Source texts of formatted documents:
────

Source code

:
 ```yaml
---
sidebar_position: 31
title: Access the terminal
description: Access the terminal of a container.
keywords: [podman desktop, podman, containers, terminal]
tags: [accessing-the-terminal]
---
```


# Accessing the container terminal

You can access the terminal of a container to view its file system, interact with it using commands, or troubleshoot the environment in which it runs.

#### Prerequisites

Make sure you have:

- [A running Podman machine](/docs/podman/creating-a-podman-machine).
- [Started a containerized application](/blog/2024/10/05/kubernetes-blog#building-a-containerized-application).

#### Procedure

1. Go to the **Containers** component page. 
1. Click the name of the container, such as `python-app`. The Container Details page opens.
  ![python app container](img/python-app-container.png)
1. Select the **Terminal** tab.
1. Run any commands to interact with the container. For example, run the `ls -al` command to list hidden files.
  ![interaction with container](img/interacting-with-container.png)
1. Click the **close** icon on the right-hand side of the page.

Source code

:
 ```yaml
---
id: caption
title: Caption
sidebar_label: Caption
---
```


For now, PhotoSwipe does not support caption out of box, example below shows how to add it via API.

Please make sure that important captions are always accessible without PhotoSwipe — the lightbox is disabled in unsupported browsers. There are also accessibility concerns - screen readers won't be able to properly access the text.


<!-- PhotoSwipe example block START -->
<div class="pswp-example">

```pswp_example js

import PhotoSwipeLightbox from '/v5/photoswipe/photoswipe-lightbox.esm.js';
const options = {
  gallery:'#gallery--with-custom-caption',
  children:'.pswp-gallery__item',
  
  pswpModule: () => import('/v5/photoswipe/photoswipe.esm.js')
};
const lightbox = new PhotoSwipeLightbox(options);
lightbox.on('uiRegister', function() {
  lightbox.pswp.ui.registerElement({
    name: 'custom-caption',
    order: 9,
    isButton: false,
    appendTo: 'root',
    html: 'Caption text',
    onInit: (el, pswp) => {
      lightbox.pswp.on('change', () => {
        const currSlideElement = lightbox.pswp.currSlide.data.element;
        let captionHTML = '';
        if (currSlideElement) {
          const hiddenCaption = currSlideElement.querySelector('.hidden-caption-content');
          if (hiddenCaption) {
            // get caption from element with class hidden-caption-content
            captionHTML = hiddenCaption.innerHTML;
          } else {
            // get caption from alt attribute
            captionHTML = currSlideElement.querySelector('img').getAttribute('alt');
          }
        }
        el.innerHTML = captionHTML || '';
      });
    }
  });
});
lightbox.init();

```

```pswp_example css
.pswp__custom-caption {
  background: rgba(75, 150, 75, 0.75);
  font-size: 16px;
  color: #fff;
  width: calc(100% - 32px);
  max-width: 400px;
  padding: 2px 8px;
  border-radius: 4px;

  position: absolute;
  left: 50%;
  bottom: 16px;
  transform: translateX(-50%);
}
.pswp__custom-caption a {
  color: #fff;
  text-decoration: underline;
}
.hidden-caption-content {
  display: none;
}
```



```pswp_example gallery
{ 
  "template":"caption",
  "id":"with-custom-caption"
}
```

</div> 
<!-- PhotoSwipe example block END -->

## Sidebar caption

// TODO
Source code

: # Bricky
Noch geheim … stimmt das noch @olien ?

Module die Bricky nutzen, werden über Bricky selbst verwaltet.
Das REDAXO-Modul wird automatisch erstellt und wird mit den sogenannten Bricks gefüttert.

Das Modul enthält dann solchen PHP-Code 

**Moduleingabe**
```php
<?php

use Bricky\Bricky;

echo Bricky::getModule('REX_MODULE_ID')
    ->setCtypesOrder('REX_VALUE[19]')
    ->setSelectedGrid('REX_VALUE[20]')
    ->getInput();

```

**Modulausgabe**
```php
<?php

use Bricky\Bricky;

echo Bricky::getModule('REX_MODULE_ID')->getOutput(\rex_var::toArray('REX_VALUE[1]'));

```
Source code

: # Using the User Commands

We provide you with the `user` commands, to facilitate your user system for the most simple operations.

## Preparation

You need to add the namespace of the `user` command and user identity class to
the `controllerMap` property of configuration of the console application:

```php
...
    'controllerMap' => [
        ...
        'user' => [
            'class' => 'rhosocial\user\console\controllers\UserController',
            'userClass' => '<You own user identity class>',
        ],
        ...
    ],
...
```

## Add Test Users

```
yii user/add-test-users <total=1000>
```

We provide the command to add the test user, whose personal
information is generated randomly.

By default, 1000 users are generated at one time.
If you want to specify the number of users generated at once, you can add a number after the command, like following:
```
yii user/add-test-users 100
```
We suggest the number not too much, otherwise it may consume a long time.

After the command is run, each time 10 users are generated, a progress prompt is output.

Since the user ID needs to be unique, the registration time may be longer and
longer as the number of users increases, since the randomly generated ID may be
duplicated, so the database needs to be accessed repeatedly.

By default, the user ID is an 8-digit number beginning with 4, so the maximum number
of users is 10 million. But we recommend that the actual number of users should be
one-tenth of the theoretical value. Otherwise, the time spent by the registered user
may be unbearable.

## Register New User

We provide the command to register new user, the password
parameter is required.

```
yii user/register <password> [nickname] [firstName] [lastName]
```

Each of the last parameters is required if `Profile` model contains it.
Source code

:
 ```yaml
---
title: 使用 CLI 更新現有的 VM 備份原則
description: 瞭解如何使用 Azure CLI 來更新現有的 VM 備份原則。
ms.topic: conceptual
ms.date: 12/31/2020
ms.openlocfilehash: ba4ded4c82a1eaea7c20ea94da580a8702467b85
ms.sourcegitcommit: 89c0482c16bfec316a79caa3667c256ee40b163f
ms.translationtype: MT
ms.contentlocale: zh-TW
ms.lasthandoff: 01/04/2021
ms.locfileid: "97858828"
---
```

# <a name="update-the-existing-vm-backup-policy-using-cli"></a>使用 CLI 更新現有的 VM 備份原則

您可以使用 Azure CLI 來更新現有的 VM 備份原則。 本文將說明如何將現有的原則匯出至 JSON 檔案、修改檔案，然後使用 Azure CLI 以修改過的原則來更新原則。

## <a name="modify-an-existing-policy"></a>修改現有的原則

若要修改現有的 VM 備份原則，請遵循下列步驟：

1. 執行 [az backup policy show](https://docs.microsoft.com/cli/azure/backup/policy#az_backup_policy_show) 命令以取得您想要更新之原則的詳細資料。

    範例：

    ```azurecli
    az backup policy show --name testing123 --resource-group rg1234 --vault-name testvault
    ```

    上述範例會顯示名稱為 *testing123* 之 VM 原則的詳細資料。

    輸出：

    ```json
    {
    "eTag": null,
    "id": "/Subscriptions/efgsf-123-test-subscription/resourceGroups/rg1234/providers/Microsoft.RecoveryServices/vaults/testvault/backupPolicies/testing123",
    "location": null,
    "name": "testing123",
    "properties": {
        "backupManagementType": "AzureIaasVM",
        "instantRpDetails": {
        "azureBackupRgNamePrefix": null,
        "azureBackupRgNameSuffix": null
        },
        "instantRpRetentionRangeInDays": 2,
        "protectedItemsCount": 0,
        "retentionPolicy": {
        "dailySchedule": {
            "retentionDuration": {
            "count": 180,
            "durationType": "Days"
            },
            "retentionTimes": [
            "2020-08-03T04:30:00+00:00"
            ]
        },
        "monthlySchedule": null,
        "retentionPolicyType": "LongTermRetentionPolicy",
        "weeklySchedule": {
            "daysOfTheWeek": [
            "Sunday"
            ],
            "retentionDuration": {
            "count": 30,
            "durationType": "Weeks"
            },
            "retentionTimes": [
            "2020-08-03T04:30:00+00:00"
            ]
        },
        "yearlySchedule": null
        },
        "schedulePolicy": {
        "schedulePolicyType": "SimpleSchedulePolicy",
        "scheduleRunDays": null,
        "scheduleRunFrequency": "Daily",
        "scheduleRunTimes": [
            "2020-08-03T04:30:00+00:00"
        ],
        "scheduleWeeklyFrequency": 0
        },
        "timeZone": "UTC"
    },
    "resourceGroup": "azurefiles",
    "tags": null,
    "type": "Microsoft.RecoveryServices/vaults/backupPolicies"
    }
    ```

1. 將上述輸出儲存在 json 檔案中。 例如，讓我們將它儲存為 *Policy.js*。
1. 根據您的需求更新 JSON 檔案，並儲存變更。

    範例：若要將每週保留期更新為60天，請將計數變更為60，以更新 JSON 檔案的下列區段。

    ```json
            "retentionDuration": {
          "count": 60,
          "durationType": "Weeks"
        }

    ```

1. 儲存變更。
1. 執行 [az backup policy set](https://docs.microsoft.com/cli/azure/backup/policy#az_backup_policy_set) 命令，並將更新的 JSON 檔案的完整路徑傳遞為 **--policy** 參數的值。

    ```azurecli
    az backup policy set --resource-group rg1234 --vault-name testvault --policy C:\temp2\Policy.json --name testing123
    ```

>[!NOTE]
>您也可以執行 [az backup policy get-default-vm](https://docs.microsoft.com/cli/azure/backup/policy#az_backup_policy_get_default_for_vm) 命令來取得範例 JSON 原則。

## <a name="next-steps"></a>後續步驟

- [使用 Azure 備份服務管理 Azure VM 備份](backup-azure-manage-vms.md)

────

What you should do ::
Look over the entries above and say how many lines contain "vaults"; give only the number.

Answer section ::
2